Mahmoud Rechidi à Béjaïa : «La souveraineté du pays en jeu»
De Béjaïa où il a animé, hier, un meeting pour épauler son unique liste électorale en lice aux législatives du 4 mai, le secrétaire général du Parti socialiste des travailleurs (PST), Mahmoud Rechidi, a descendu en flammes la politique libérale menée par le gouvernement qui met, selon lui, la souveraineté du pays en jeu. «Il y a une politique sociale et économique qu’ils veulent nous imposer et cela ne peut se faire qu’en matant les libertés syndicales, d’expression, d’organisation… C’est la politique libérale. Avec elle, c’est la souveraineté du pays qui est mise en jeu, car le secteur public, c’est-à-dire tout ce que les Algériens ont comme richesses collectives, est en proie à l’appétit privé», a-t-il critiqué. «La santé, les universités, le pétrole…, tout est menacé de privatisation», a-t-il alerté.

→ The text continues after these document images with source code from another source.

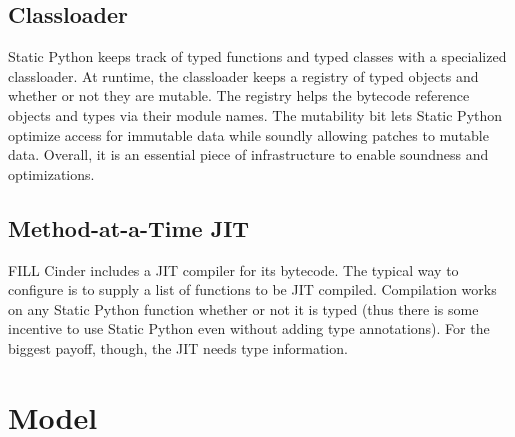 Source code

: \documentclass[english,cleveref,submission]{programming}
\newcommand{\SP}{Static Python}
\begin{document}
\subsection{Classloader}
\label{s:classloader}

\SP{} keeps track of typed functions and typed classes with a specialized classloader.
At runtime, the classloader keeps a registry of typed objects and whether or not they
are mutable.
The registry helps the bytecode reference objects and types via their module names.
The mutability bit lets \SP{} optimize access for immutable data while soundly allowing
patches to mutable data.
Overall, it is an essential piece of infrastructure to enable soundness and optimizations.


\subsection{Method-at-a-Time JIT}

FILL Cinder includes a JIT compiler for its bytecode.
The typical way to configure is to supply a list of functions to be JIT compiled.
Compilation works on any \SP{} function whether or not it is typed
(thus there is some incentive to use \SP{} even without adding type annotations).
For the biggest payoff, though, the JIT needs type information.



\section{Model}
\label{s:model}

\end{document}

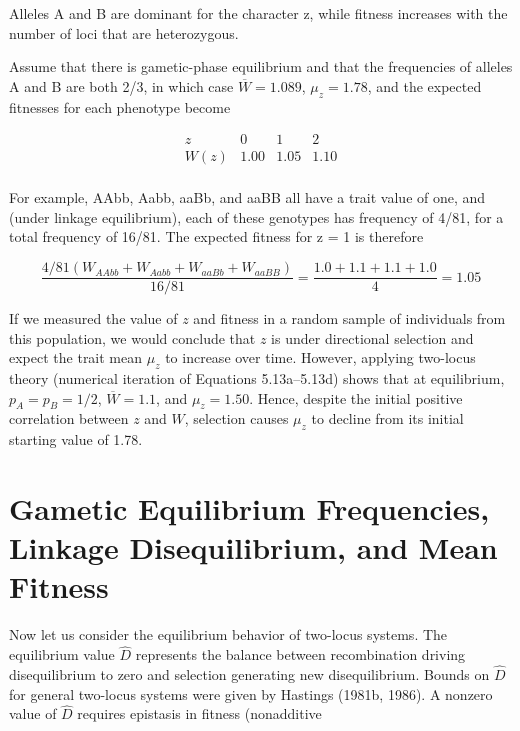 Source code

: \documentclass{article}
\begin{document}
Alleles A and B are dominant for the character z, while fitness increases with the number of loci that are heterozygous.

Assume that there is gametic-phase equilibrium and that the frequencies of alleles A and B are both 2/3, in which case  $ \overline{W} = 1.089 $,  $ \mu_z = 1.78 $, and the expected fitnesses for each phenotype become

\begin{equation}
\begin{array}{cccc}{{{z}}}&{{{0}}}&{{{1}}}&{{{2}}} \\{{{W(z)}}}&{{{1.00}}}&{{{1.05}}}&{{{1.10}}} \\\end{array}
\end{equation}

For example, AAbb, Aabb, aaBb, and aaBB all have a trait value of one, and (under linkage equilibrium), each of these genotypes has frequency of 4/81, for a total frequency of 16/81. The expected fitness for z = 1 is therefore

\begin{equation}
\frac{4/81\left(W_{AAbb}+W_{Aabb}+W_{aaBb}+W_{aaBB}\right)}{16/81}=\frac{1.0+1.1+1.1+1.0}{4}=1.05
\end{equation}

If we measured the value of $z$ and fitness in a random sample of individuals from this population, we would conclude that $z$ is under directional selection and expect the trait mean $\mu_z$ to increase over time. However, applying two-locus theory (numerical iteration of Equations 5.13a–5.13d) shows that at equilibrium, $p_A = p_B = 1/2$, $\overline{W} = 1.1$, and $\mu_z = 1.50$. Hence, despite the initial positive correlation between $z$ and $W$, selection causes $\mu_z$ to decline from its initial starting value of 1.78.

\section{Gametic Equilibrium Frequencies, Linkage Disequilibrium, and Mean Fitness}
Now let us consider the equilibrium behavior of two-locus systems. The equilibrium value  $ \widehat{D} $ represents the balance between recombination driving disequilibrium to zero and selection generating new disequilibrium. Bounds on  $ \widehat{D} $ for general two-locus systems were given by Hastings (1981b, 1986). A nonzero value of  $ \widehat{D} $ requires epistasis in fitness (nonadditive
\end{document}
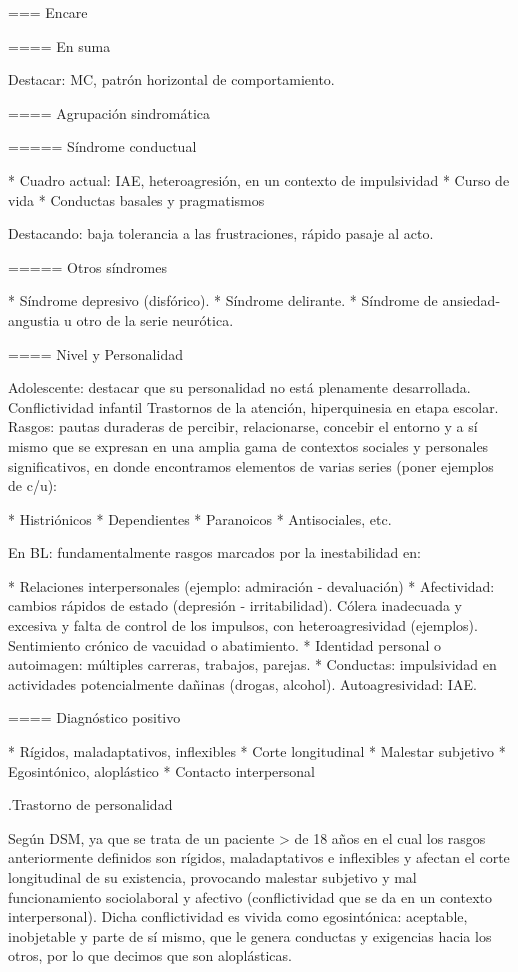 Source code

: \documentclass[encares.tex]{subfiles}
\begin{document}
=== Encare

==== En suma

Destacar: MC, patrón horizontal de comportamiento.

==== Agrupación sindromática

===== Síndrome conductual

* Cuadro actual: IAE, heteroagresión, en un contexto de impulsividad
* Curso de vida
* Conductas basales y pragmatismos

Destacando: baja tolerancia a las frustraciones, rápido pasaje al acto.

===== Otros síndromes

* Síndrome depresivo (disfórico).
* Síndrome delirante.
* Síndrome de ansiedad-angustia u otro de la serie neurótica.

==== Nivel y Personalidad

Adolescente: destacar que su personalidad no está plenamente desarrollada. Conflictividad infantil Trastornos de la atención, hiperquinesia en etapa escolar. Rasgos: pautas duraderas de percibir, relacionarse, concebir el entorno y a sí mismo que se expresan en una amplia gama de contextos sociales y personales significativos, en donde encontramos elementos de varias series (poner ejemplos de c/u):

* Histriónicos
* Dependientes
* Paranoicos
* Antisociales, etc.

En BL: fundamentalmente rasgos marcados por la inestabilidad en:

* Relaciones interpersonales (ejemplo: admiración - devaluación)
* Afectividad: cambios rápidos de estado (depresión - irritabilidad). Cólera inadecuada y excesiva y falta de control de los impulsos, con heteroagresividad (ejemplos). Sentimiento crónico de vacuidad o abatimiento.
* Identidad personal o autoimagen: múltiples carreras, trabajos, parejas.
* Conductas: impulsividad en actividades potencialmente dañinas (drogas, alcohol). Autoagresividad: IAE.

==== Diagnóstico positivo

* Rígidos, maladaptativos, inflexibles
* Corte longitudinal
* Malestar subjetivo
* Egosintónico, aloplástico
* Contacto interpersonal

.Trastorno de personalidad

Según DSM, ya que se trata de un paciente > de 18 años en el cual los rasgos anteriormente definidos son rígidos, maladaptativos e inflexibles y afectan el corte longitudinal de su existencia, provocando malestar subjetivo y mal funcionamiento sociolaboral y afectivo (conflictividad que se da en un contexto interpersonal). Dicha conflictividad es vivida como egosintónica: aceptable, inobjetable y parte de sí mismo, que le genera conductas y exigencias hacia los otros, por lo que decimos que son aloplásticas.
\end{document}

Et de rappeler les conséquences engendrées antérieurement par les privatisations : «A cause d’emplois précaires, on a eu des travailleurs sans sécurité sociale, privés de libertés syndicales. C’est l’esclavagisme qu’on nous impose.» L’orateur a relevé ce qui s’apparente à un paradoxe en déclarant que c’est au moment où le gouvernement Sellal, avec ses lois de finances, applique l’austérité aux travailleurs, en gelant les salaires, en réduisant les subventions… que les patrons sont gratifiés de cadeaux fiscaux qui se chiffrent en milliards, qu’éclatent des scandales financiers (Sonatrach 1, 2…) impliquant même des membres du gouvernement et que des milliards de dollars en surfacturation et de commissions sont cachés dans les paradis fiscaux. Et de poursuivre que la lutte aujourd’hui, c’est contre le projet libéral et contre les atteintes aux libertés syndicales, d’organisation, d’expression. Revenant aux élections, Mahmoud Rechidi a justifié la participation du PST aux législatives par «l’absence d’un rapport de force en faveur d’une alternative de boycott». «S’abstenir pour rester à la maison, ne peut être la solution, car ceux qui vont y participer vont continuer à nous imposer leur loi même avec 4% de taux de participation», a-t-il soutenu. Estimant enfin que nous sommes dans une «phase de résistance», il réitère l’appel de son parti pour «une convergence démocratique antilibérale et anti-impérialiste».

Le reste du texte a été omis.